Rendered images with source text:
--*--

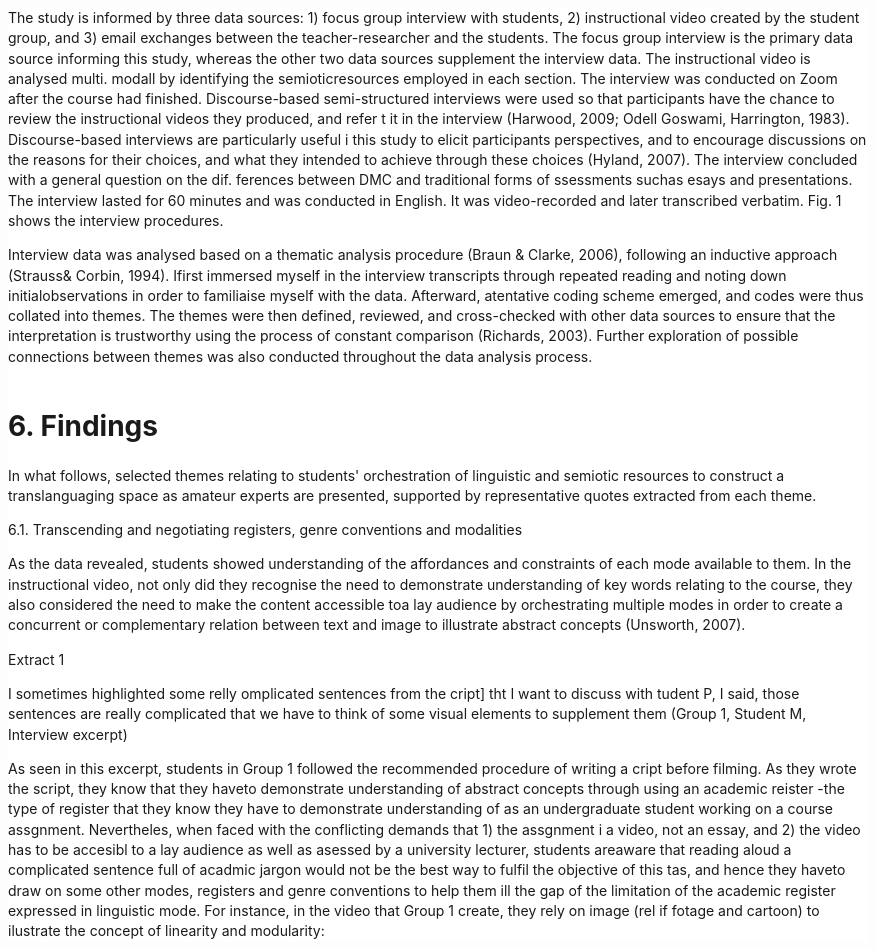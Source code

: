 The study is informed by three data sources: 1) focus group interview with students, 2) instructional video created by the student group, and 3) email exchanges between the teacher-researcher and the students. The focus group interview is the primary data source informing this study, whereas the other two data sources supplement the interview data. The instructional video is analysed multi. modall by identifying the semioticresources employed in each section. The interview was conducted on Zoom after the course had finished. Discourse-based semi-structured interviews were used so that participants have the chance to review the instructional videos they produced, and refer t it in the interview (Harwood, 2009; Odell Goswami,  Harrington, 1983). Discourse-based interviews are particularly useful i this study to elicit participants perspectives, and to encourage discussions on the reasons for their choices, and what they intended to achieve through these choices (Hyland, 2007). The interview concluded with a general question on the dif. ferences between DMC and traditional forms of ssessments suchas esays and presentations. The interview lasted for 60 minutes and was conducted in English. It was video-recorded and later transcribed verbatim. Fig. 1 shows the interview procedures.

Interview data was analysed based on a thematic analysis procedure (Braun & Clarke, 2006), following an inductive approach (Strauss& Corbin, 1994). Ifirst immersed myself in the interview transcripts through repeated reading and noting down initialobservations in order to familiaise myself with the data. Afterward, atentative coding scheme emerged, and codes were thus collated into themes. The themes were then defined, reviewed, and cross-checked with other data sources to ensure that the interpretation is trustworthy using the process of constant comparison (Richards, 2003). Further exploration of possible connections between themes was also conducted throughout the data analysis process.

# 6. Findings

In what follows, selected themes relating to students' orchestration of linguistic and semiotic resources to construct a translanguaging space as amateur experts are presented, supported by representative quotes extracted from each theme.

6.1. Transcending and negotiating registers, genre conventions and modalities

As the data revealed, students showed understanding of the affordances and constraints of each mode available to them. In the instructional video, not only did they recognise the need to demonstrate understanding of key words relating to the course, they also considered the need to make the content accessible toa lay audience by orchestrating multiple modes in order to create a concurrent or complementary relation between text and image to illustrate abstract concepts (Unsworth, 2007).

Extract 1

I sometimes highlighted some relly omplicated sentences from the cript] tht I want to discuss with tudent P, I said, those sentences are really complicated that we have to think of some visual elements to supplement them (Group 1, Student M, Interview excerpt)

As seen in this excerpt, students in Group 1 followed the recommended procedure of writing a cript before filming. As they wrote the script, they know that they haveto demonstrate understanding of abstract concepts through using an academic reister -the type of register that they know they have to demonstrate understanding of as an undergraduate student working on a course assgnment. Nevertheles, when faced with the conflicting demands that 1) the assgnment i a video, not an essay, and 2) the video has to be accesibl to a lay audience as well as asessed by a university lecturer, students areaware that reading aloud a complicated sentence full of acadmic jargon would not be the best way to fulfil the objective of this tas, and hence they haveto draw on some other modes, registers and genre conventions to help them ill the gap of the limitation of the academic register expressed in linguistic mode. For instance, in the video that Group 1 create, they rely on image (rel if fotage and cartoon) to ilustrate the concept of linearity and modularity:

--*--

* _DESCRIPTION OF THE TASK_
All that belongs in your answer is the stretch of entries above from the line with "# 6. Findings" through the line with "I sometimes highlighted", printed exactly.

* _RESPONSE TO THIS EXERCISE_
# 6. Findings

In what follows, selected themes relating to students' orchestration of linguistic and semiotic resources to construct a translanguaging space as amateur experts are presented, supported by representative quotes extracted from each theme.

6.1. Transcending and negotiating registers, genre conventions and modalities

As the data revealed, students showed understanding of the affordances and constraints of each mode available to them. In the instructional video, not only did they recognise the need to demonstrate understanding of key words relating to the course, they also considered the need to make the content accessible toa lay audience by orchestrating multiple modes in order to create a concurrent or complementary relation between text and image to illustrate abstract concepts (Unsworth, 2007).

Extract 1

I sometimes highlighted some relly omplicated sentences from the cript] tht I want to discuss with tudent P, I said, those sentences are really complicated that we have to think of some visual elements to supplement them (Group 1, Student M, Interview excerpt)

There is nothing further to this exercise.